The problem →
A word-for-word reproduction of the data below is needed, with no pictures in it.

Records shown →
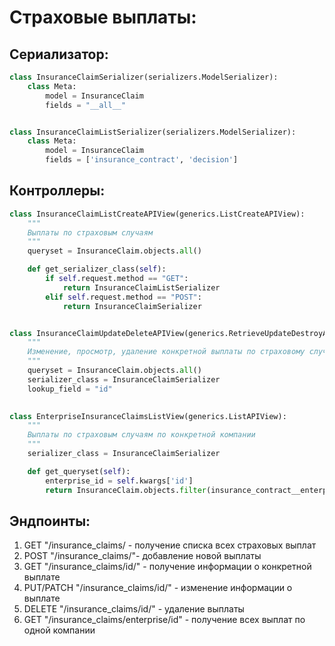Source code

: # Страховые выплаты:

## Сериализатор:
```python
class InsuranceClaimSerializer(serializers.ModelSerializer):
    class Meta:
        model = InsuranceClaim
        fields = "__all__"


class InsuranceClaimListSerializer(serializers.ModelSerializer):
    class Meta:
        model = InsuranceClaim
        fields = ['insurance_contract', 'decision']
```

## Контроллеры:
```python
class InsuranceClaimListCreateAPIView(generics.ListCreateAPIView):
    """
    Выплаты по страховым случаям
    """
    queryset = InsuranceClaim.objects.all()

    def get_serializer_class(self):
        if self.request.method == "GET":
            return InsuranceClaimListSerializer
        elif self.request.method == "POST":
            return InsuranceClaimSerializer


class InsuranceClaimUpdateDeleteAPIView(generics.RetrieveUpdateDestroyAPIView):
    """
    Изменение, просмотр, удаление конкретной выплаты по страховому случаю
    """
    queryset = InsuranceClaim.objects.all()
    serializer_class = InsuranceClaimSerializer
    lookup_field = "id"
    

class EnterpriseInsuranceClaimsListView(generics.ListAPIView):
    """
    Выплаты по страховым случаям по конкретной компании
    """
    serializer_class = InsuranceClaimSerializer

    def get_queryset(self):
        enterprise_id = self.kwargs['id']
        return InsuranceClaim.objects.filter(insurance_contract__enterprise_id=enterprise_id)

```

## Эндпоинты:
1. GET "/insurance_claims/ - получение списка всех страховых выплат
2. POST "/insurance_claims/"- добавление новой выплаты
3. GET "/insurance_claims/id/" - получение информации о конкретной выплате
4. PUT/PATCH "/insurance_claims/id/" - изменение информации о выплате
5. DELETE "/insurance_claims/id/" - удаление выплаты
6. GET "/insurance_claims/enterprise/id" - получение всех выплат по одной компании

Final answer →
Source code

: # Страховые выплаты:

## Сериализатор:
```python
class InsuranceClaimSerializer(serializers.ModelSerializer):
    class Meta:
        model = InsuranceClaim
        fields = "__all__"


class InsuranceClaimListSerializer(serializers.ModelSerializer):
    class Meta:
        model = InsuranceClaim
        fields = ['insurance_contract', 'decision']
```

## Контроллеры:
```python
class InsuranceClaimListCreateAPIView(generics.ListCreateAPIView):
    """
    Выплаты по страховым случаям
    """
    queryset = InsuranceClaim.objects.all()

    def get_serializer_class(self):
        if self.request.method == "GET":
            return InsuranceClaimListSerializer
        elif self.request.method == "POST":
            return InsuranceClaimSerializer


class InsuranceClaimUpdateDeleteAPIView(generics.RetrieveUpdateDestroyAPIView):
    """
    Изменение, просмотр, удаление конкретной выплаты по страховому случаю
    """
    queryset = InsuranceClaim.objects.all()
    serializer_class = InsuranceClaimSerializer
    lookup_field = "id"
    

class EnterpriseInsuranceClaimsListView(generics.ListAPIView):
    """
    Выплаты по страховым случаям по конкретной компании
    """
    serializer_class = InsuranceClaimSerializer

    def get_queryset(self):
        enterprise_id = self.kwargs['id']
        return InsuranceClaim.objects.filter(insurance_contract__enterprise_id=enterprise_id)

```

## Эндпоинты:
1. GET "/insurance_claims/ - получение списка всех страховых выплат
2. POST "/insurance_claims/"- добавление новой выплаты
3. GET "/insurance_claims/id/" - получение информации о конкретной выплате
4. PUT/PATCH "/insurance_claims/id/" - изменение информации о выплате
5. DELETE "/insurance_claims/id/" - удаление выплаты
6. GET "/insurance_claims/enterprise/id" - получение всех выплат по одной компании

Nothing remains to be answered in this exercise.